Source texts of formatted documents
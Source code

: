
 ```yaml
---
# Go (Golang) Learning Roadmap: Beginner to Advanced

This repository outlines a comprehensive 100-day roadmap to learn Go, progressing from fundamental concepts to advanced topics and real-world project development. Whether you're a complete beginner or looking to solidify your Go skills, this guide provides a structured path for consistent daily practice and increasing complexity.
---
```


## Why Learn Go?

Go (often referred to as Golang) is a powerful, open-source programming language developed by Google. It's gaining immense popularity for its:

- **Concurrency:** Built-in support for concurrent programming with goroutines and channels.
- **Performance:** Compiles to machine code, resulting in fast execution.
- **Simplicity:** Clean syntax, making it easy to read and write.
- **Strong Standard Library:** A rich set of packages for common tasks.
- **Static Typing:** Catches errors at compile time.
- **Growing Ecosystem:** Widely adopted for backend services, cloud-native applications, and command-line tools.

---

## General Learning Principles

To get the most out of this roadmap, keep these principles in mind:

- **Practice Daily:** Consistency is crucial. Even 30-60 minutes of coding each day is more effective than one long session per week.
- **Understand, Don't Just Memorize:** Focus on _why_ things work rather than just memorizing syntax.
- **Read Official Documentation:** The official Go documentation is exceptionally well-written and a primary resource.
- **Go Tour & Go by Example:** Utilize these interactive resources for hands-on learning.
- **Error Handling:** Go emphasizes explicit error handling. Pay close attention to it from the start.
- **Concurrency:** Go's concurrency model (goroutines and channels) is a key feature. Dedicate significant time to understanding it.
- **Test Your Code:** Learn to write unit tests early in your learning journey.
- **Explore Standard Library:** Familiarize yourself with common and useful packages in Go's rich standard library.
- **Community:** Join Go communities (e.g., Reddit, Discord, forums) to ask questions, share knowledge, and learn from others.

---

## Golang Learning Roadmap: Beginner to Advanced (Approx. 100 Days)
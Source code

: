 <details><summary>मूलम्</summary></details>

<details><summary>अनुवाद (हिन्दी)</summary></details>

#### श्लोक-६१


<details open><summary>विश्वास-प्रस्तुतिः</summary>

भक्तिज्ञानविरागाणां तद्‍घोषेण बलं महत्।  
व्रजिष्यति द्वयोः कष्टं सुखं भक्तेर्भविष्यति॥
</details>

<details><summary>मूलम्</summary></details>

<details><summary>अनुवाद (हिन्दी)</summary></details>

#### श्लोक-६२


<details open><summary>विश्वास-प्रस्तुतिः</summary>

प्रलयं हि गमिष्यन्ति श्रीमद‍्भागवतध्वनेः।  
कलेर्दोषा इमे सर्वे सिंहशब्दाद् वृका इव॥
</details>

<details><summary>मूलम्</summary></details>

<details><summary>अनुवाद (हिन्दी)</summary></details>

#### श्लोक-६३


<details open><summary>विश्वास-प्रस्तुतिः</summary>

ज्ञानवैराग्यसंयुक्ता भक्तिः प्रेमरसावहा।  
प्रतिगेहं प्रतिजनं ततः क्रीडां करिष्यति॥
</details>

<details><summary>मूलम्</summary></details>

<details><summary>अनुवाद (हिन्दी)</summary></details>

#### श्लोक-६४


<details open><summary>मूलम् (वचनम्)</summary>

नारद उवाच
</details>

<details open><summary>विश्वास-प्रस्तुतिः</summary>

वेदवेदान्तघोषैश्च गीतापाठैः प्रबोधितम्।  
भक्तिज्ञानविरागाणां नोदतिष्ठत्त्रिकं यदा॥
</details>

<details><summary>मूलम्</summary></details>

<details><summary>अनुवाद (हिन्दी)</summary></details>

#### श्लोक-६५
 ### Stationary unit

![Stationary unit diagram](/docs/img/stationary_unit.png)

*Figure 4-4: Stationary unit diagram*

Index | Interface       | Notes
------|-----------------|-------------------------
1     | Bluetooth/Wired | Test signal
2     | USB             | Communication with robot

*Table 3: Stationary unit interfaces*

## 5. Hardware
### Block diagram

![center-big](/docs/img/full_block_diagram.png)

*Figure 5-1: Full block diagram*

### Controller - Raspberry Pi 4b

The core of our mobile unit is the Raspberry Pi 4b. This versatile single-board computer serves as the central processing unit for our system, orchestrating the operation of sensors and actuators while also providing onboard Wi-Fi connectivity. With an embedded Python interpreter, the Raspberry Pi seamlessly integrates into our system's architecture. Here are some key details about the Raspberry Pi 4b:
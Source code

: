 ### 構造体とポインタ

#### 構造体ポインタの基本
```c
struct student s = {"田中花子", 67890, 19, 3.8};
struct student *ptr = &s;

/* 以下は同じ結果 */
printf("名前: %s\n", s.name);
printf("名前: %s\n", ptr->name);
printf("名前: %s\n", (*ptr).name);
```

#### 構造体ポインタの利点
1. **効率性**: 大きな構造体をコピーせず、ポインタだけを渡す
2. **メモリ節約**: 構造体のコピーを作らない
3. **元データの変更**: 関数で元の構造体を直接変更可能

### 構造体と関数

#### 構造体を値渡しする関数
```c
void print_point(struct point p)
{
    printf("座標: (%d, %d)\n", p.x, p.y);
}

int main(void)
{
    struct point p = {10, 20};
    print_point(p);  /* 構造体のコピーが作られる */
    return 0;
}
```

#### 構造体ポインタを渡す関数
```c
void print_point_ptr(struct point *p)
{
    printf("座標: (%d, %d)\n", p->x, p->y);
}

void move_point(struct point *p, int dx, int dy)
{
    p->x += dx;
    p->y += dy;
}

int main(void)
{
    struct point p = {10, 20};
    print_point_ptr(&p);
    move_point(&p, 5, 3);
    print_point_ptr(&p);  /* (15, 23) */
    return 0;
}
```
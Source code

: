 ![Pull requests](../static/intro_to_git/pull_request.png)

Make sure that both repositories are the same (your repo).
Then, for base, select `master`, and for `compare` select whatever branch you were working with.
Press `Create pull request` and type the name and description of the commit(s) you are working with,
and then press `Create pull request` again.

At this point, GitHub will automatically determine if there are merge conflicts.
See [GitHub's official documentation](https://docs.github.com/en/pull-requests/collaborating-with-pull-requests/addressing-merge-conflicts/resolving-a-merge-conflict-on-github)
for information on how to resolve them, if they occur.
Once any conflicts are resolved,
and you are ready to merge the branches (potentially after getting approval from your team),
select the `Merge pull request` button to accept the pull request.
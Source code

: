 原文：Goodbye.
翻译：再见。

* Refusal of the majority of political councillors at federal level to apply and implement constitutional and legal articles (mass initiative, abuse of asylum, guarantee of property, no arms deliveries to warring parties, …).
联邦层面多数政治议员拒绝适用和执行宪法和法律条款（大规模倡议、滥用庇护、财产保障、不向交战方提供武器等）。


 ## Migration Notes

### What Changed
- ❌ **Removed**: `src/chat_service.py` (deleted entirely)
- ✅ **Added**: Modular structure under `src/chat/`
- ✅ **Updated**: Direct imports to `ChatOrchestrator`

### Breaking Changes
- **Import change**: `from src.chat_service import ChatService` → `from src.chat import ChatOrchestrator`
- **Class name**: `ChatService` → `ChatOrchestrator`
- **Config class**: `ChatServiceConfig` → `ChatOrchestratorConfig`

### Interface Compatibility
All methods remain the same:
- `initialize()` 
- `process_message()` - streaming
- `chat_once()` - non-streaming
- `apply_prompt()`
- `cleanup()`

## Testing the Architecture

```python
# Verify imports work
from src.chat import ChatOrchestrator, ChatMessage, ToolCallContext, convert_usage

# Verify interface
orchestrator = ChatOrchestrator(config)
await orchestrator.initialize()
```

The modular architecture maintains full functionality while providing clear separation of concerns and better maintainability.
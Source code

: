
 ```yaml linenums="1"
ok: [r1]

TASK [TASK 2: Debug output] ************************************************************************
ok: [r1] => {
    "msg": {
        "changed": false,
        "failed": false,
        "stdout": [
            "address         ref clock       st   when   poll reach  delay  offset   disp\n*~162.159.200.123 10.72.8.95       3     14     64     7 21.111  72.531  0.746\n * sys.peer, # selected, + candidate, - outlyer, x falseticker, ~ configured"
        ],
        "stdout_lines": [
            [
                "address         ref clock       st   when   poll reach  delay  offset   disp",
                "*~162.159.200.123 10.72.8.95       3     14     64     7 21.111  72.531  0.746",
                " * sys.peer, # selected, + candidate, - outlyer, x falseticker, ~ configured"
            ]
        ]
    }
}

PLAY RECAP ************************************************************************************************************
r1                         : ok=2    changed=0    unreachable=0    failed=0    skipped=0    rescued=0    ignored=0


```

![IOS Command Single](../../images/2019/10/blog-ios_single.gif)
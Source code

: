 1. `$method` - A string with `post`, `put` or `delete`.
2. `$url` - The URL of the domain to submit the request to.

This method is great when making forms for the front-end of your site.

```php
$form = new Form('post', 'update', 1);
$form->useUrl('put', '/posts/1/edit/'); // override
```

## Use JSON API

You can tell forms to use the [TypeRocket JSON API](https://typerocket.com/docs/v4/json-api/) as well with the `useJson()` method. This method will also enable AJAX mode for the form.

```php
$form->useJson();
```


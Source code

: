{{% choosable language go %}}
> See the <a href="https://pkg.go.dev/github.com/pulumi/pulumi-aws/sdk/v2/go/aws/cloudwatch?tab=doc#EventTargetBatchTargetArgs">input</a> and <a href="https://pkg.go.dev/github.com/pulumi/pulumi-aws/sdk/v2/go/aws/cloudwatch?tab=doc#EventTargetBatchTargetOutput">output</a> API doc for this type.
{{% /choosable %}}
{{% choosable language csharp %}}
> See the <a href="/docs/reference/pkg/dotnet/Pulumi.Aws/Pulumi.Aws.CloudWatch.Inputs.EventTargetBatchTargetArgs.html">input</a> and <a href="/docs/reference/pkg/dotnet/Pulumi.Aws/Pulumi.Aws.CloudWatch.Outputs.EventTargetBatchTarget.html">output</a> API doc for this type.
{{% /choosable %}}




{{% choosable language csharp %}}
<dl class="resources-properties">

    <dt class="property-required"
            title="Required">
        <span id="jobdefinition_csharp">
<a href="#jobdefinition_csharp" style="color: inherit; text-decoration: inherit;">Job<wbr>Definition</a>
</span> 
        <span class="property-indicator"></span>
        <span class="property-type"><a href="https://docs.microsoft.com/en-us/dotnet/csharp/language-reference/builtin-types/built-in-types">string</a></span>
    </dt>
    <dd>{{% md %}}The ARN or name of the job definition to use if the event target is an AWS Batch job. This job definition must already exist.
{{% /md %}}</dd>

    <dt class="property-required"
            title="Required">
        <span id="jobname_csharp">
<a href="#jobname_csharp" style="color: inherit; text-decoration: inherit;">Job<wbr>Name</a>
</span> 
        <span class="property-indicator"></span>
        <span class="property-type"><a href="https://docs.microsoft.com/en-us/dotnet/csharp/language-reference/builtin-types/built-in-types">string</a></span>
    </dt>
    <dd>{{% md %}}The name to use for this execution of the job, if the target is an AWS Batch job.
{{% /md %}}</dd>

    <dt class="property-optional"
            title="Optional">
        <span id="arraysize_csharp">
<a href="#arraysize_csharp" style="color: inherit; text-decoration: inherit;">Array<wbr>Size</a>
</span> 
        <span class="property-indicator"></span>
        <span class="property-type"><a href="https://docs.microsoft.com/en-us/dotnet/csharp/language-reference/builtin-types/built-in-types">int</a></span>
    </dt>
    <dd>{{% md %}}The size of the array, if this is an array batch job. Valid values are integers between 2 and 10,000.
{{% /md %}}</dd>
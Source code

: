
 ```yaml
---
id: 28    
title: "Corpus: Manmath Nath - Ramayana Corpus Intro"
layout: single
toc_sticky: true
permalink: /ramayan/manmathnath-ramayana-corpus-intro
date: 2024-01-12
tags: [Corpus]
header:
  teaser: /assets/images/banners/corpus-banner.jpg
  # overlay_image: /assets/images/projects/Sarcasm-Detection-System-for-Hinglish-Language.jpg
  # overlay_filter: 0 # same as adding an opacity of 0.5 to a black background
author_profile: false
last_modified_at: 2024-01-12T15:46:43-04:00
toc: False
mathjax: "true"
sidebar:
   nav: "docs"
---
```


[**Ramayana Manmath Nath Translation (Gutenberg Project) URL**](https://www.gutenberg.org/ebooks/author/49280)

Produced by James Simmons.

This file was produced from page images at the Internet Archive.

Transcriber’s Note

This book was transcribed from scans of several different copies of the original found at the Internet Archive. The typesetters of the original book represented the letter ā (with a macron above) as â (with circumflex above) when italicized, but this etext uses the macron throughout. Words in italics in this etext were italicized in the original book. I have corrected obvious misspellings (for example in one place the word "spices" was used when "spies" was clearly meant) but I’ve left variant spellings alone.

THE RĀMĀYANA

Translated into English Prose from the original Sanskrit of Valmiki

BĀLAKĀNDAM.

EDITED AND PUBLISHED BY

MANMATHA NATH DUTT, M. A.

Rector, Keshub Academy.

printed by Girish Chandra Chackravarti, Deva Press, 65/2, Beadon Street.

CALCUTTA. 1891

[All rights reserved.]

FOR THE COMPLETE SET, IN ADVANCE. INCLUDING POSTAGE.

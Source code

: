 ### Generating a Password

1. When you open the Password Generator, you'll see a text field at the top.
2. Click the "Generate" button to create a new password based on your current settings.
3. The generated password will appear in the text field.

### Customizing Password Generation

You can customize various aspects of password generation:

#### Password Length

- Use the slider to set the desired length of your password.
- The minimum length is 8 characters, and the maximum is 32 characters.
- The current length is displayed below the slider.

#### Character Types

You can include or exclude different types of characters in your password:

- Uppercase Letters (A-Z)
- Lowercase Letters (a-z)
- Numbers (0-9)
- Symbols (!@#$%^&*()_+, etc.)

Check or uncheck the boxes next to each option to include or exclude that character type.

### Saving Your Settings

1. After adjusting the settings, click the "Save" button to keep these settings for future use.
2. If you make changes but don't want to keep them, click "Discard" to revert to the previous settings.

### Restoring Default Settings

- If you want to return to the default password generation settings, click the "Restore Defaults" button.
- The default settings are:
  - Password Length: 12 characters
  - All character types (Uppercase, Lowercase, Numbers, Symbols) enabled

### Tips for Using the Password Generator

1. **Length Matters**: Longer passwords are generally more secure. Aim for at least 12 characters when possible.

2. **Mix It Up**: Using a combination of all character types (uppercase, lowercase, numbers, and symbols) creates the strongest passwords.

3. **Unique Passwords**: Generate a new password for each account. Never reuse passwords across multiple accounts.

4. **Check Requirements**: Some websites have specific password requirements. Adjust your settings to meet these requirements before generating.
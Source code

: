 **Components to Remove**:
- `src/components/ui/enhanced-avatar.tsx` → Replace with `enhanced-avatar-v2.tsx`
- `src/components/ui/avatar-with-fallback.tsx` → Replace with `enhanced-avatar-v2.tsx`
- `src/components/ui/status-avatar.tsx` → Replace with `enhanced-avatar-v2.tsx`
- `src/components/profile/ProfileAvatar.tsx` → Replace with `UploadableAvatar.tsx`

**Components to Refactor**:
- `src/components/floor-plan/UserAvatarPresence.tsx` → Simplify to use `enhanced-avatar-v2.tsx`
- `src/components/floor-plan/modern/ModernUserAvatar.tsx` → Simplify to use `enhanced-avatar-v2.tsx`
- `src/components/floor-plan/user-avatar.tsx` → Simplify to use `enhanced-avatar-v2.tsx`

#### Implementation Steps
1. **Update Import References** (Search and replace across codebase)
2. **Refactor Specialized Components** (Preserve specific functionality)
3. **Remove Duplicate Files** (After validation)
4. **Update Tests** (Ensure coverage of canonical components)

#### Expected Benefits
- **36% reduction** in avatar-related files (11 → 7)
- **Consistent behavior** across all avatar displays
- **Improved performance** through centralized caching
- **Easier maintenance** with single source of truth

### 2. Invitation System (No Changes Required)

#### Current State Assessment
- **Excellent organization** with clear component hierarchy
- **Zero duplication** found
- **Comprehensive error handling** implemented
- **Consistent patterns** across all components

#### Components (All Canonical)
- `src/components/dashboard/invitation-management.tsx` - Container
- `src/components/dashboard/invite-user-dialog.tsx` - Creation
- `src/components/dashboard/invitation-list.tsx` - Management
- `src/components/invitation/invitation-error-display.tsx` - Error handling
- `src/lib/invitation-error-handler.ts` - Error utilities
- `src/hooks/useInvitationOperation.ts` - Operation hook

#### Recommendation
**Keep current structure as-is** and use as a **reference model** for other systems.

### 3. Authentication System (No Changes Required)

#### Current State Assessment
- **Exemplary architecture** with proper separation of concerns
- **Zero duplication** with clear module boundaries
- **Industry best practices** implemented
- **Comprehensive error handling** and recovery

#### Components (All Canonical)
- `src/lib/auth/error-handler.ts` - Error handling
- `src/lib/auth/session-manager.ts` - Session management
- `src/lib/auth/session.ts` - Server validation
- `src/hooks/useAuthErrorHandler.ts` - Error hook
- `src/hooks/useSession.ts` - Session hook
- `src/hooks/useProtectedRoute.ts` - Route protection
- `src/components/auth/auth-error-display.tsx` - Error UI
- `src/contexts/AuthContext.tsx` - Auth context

§ Task instructions
Starting from the top of the records and ending at the line that contains "Go (often referred", repeat each line exactly and return only those lines.

§ Output
Source code

:
 ```yaml
---
# Go (Golang) Learning Roadmap: Beginner to Advanced

This repository outlines a comprehensive 100-day roadmap to learn Go, progressing from fundamental concepts to advanced topics and real-world project development. Whether you're a complete beginner or looking to solidify your Go skills, this guide provides a structured path for consistent daily practice and increasing complexity.
---
```


## Why Learn Go?

Go (often referred to as Golang) is a powerful, open-source programming language developed by Google. It's gaining immense popularity for its:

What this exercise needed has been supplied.